The general formula for a counterclockwise rotation of a point (x, y) by an angle θ is:
x' = x*cos(θ) - y*sin(θ)
y' = x*sin(θ) + y*cos(θ)
In this case, θ = 90 degrees. Let's plug in the values:
x' = (-7)*cos(90) - 4*sin(90)
y' = (-7)*sin(90) + 4*cos(90)
Using the trigonometric values for 90 degrees:
cos(90) = 0
sin(90) = 1
We can simplify the formulas to:
x' = (-7)*0 - 4*1 = -4
y' = (-7)*1 + 4*0 = -7
Therefore, the new point after rotating (-7, 4) 90 degrees counterclockwise is (-4, -7).

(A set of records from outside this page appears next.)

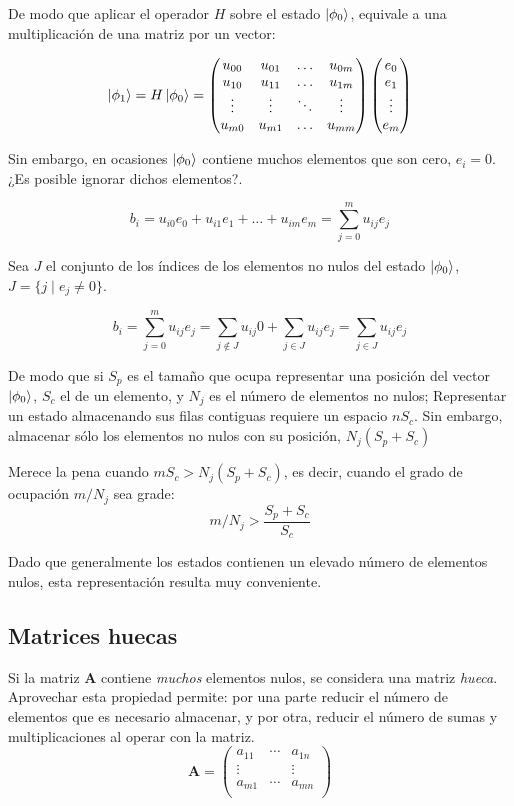\documentclass{article}
\newcommand*\mat[1]{ \begin{pmatrix} #1 \end{pmatrix}}
\theoremstyle{definition}
\begin{document}
De modo que aplicar el operador $H$ sobre el estado $\ket{\phi_0}$, equivale a 
una multiplicación de una matriz por un vector:

$$ \ket{\phi_1} =
	H \ket{\phi_0} = \mat{ u_{00} & u_{01} & \ldots & u_{0m} \\
		u_{10} & u_{11} & \ldots & u_{1m}\\
		\vdots & \vdots & \ddots & \vdots \\
		u_{m0} & u_{m1} & \ldots & u_{mm}\\
	}
	\mat{e_0 \\ e_1 \\ \vdots \\ e_m}
$$

Sin embargo, en ocasiones $\ket{\phi_0}$ contiene muchos elementos que son cero, 
$e_i = 0$. ¿Es posible ignorar dichos elementos?.

$$ b_i = u_{i0} e_0 + u_{i1} e_1 + \ldots + u_{im} e_m =
	\sum_{j = 0}^{m} u_{ij} e_j
$$

Sea $J$ el conjunto de los índices de los elementos no nulos del estado 
$\ket{\phi_0}$, $ J = \{j \mid e_j \neq 0\} $.

$$ b_i = \sum_{j = 0}^{m} u_{ij} e_j =
	\sum_{j \notin J} u_{ij} 0 + \sum_{j \in J} u_{ij} e_j =
	\sum_{j \in J} u_{ij} e_j
$$

De modo que si $S_p$ es el tamaño que ocupa representar una posición del vector 
$\ket{\phi_0}$, $S_c$ el de un elemento, y $N_j$ es el número de elementos no 
nulos; Representar un estado almacenando sus filas contiguas requiere un espacio 
$nS_c$. Sin embargo, almacenar sólo los elementos no nulos con su posición, 
$N_j(S_p + S_c)$

Merece la pena cuando $mS_c > N_j(S_p + S_c)$, es decir, cuando el grado de 
ocupación $m/N_j$ sea grade:
$$m/N_j > \frac{S_p + S_c}{S_c}$$

Dado que generalmente los estados contienen un elevado número de elementos 
nulos, esta representación resulta muy conveniente.


\subsection{Matrices huecas}

Si la matriz \textbf{A} contiene \textit{muchos} elementos nulos, se considera 
una matriz \textit{hueca}. Aprovechar esta propiedad permite: por una parte 
reducir el número de elementos que es necesario almacenar, y por otra, reducir 
el número de sumas y multiplicaciones al operar con la matriz.
$$ \textbf{A} = \mat{ a_{11} & \cdots & a_{1n} \\
		\vdots &   & \vdots \\
		a_{m1} & \cdots & a_{mn}\\
	}
$$
\end{document}

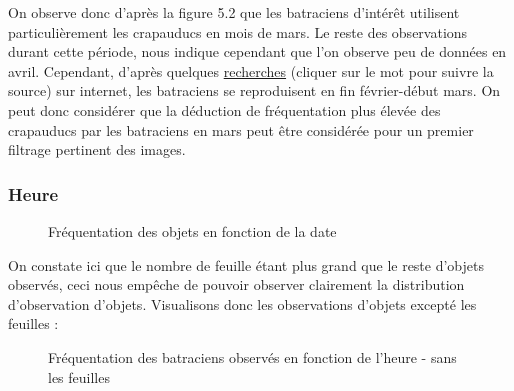 \noindent On observe donc d'après la figure 5.2 que les batraciens d'intérêt utilisent particulièrement les crapauducs en mois de mars. Le reste des observations durant cette période, nous indique cependant que l'on observe peu de données en avril. \newline
Cependant, d'après quelques \href{http://www.karch.ch/karch/home/amphibien/osservazione-di-anfibi.html}{recherches} (cliquer sur le mot pour suivre la source) sur internet, les batraciens se reproduisent en fin février-début mars. On peut donc considérer que la déduction de fréquentation plus élevée des crapauducs par les batraciens en mars peut être considérée pour un premier filtrage pertinent des images.

\subsubsection{Heure}

\begin{figure}[!htb]
    \centering
    \caption{Fréquentation des objets en fonction de la date}
    \label{fig:Fréquentation des objets en fonction de la date}
\end{figure}

On constate ici que le nombre de feuille étant plus grand que le reste d'objets observés, ceci nous empêche de pouvoir observer clairement la distribution d'observation d'objets. Visualisons donc les observations d'objets excepté les feuilles :

\begin{figure}[!htb]
    \centering
    \caption{Fréquentation des batraciens observés en fonction de l'heure - sans les feuilles}
    \label{fig:Fréquentation des crapauducs en fonction de l'heure - sans les feuilles}
\end{figure}

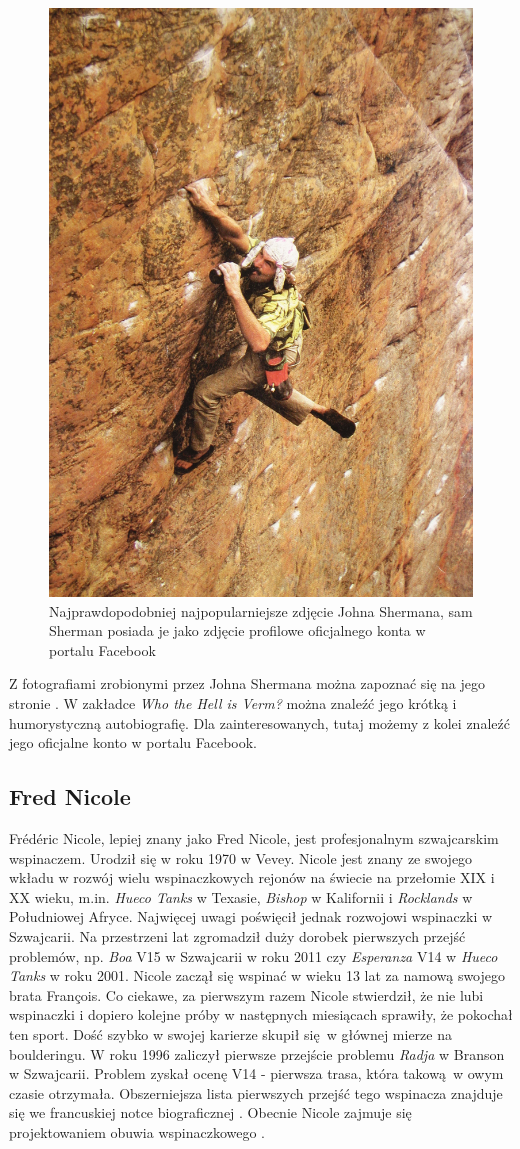 \documentclass{article}
\begin{document}
\begin{figure}[!htbp]
	\begin{center}
		\includegraphics[width=0.5\linewidth]{images/john-sherman.eps}
	\end{center}
	\caption{Najprawdopodobniej najpopularniejsze zdjęcie Johna Shermana, sam Sherman posiada je jako zdjęcie profilowe oficjalnego konta w portalu Facebook \cite{js-photo}}
\end{figure}

Z fotografiami zrobionymi przez Johna Shermana można zapoznać się na jego stronie \cite{vermphoto}. W zakładce \textit{Who the Hell is Verm?} można znaleźć jego krótką i humorystyczną autobiografię. Dla zainteresowanych, tutaj \cite{vermfb} możemy z kolei znaleźć jego oficjalne konto w portalu Facebook. 

\subsection{Fred Nicole}
Frédéric Nicole, lepiej znany jako Fred Nicole, jest profesjonalnym szwajcarskim wspinaczem. Urodził się w roku 1970 w Vevey. Nicole jest znany ze swojego wkładu w rozwój wielu wspinaczkowych rejonów na świecie na przełomie XIX i XX wieku, m.in. \textit{Hueco Tanks} w Texasie, \textit{Bishop} w Kalifornii i \textit{Rocklands} w Południowej Afryce. Najwięcej uwagi poświęcił jednak rozwojowi wspinaczki w Szwajcarii. Na przestrzeni lat zgromadził duży dorobek pierwszych przejść problemów, np. \textit{Boa} V15 w Szwajcarii w roku 2011 czy \textit{Esperanza} V14 w \textit{Hueco Tanks} w roku 2001. Nicole zaczął się wspinać w wieku 13 lat za namową swojego brata François. Co ciekawe, za pierwszym razem Nicole stwierdził, że nie lubi wspinaczki i dopiero kolejne próby w następnych miesiącach sprawiły, że pokochał ten sport. Dość szybko w swojej karierze skupił się w głównej mierze na boulderingu. W roku 1996 zaliczył pierwsze przejście problemu \textit{Radja} w Branson w Szwajcarii. Problem zyskał ocenę V14 - pierwsza trasa, która takową w owym czasie otrzymała. Obszerniejsza lista pierwszych przejść tego wspinacza znajduje się we francuskiej notce biograficznej \cite{wiki-nicole}. Obecnie Nicole zajmuje się projektowaniem obuwia wspinaczkowego \cite{climb-nicole}.
\end{document}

Given a point (−7, 4) on a geometric figure, what is the new point after rotating the figure 90 degrees counterclockwise?
-Hiiiiii :)
3 answers
Are you sure?
Apologies for the incorrect response earlier. Let's correct it:
To rotate a point (x, y) 90 degrees counterclockwise, we can use the following transformation:
x' = -y
y' = x
Applying this transformation to the given point (-7, 4):
x' = -4
y' = -7
Therefore, the new point after rotating (-7, 4) 90 degrees counterclockwise is (-4, -7).
To rotate a point (x, y) 90 degrees counterclockwise, we can use the following transformation:
x' = -y
y' = x
Applying this transformation to the given point (-7, 4):
x' = -4
y' = -7
Therefore, the new point after rotating (-7, 4) 90 degrees counterclockwise is (-4, -7).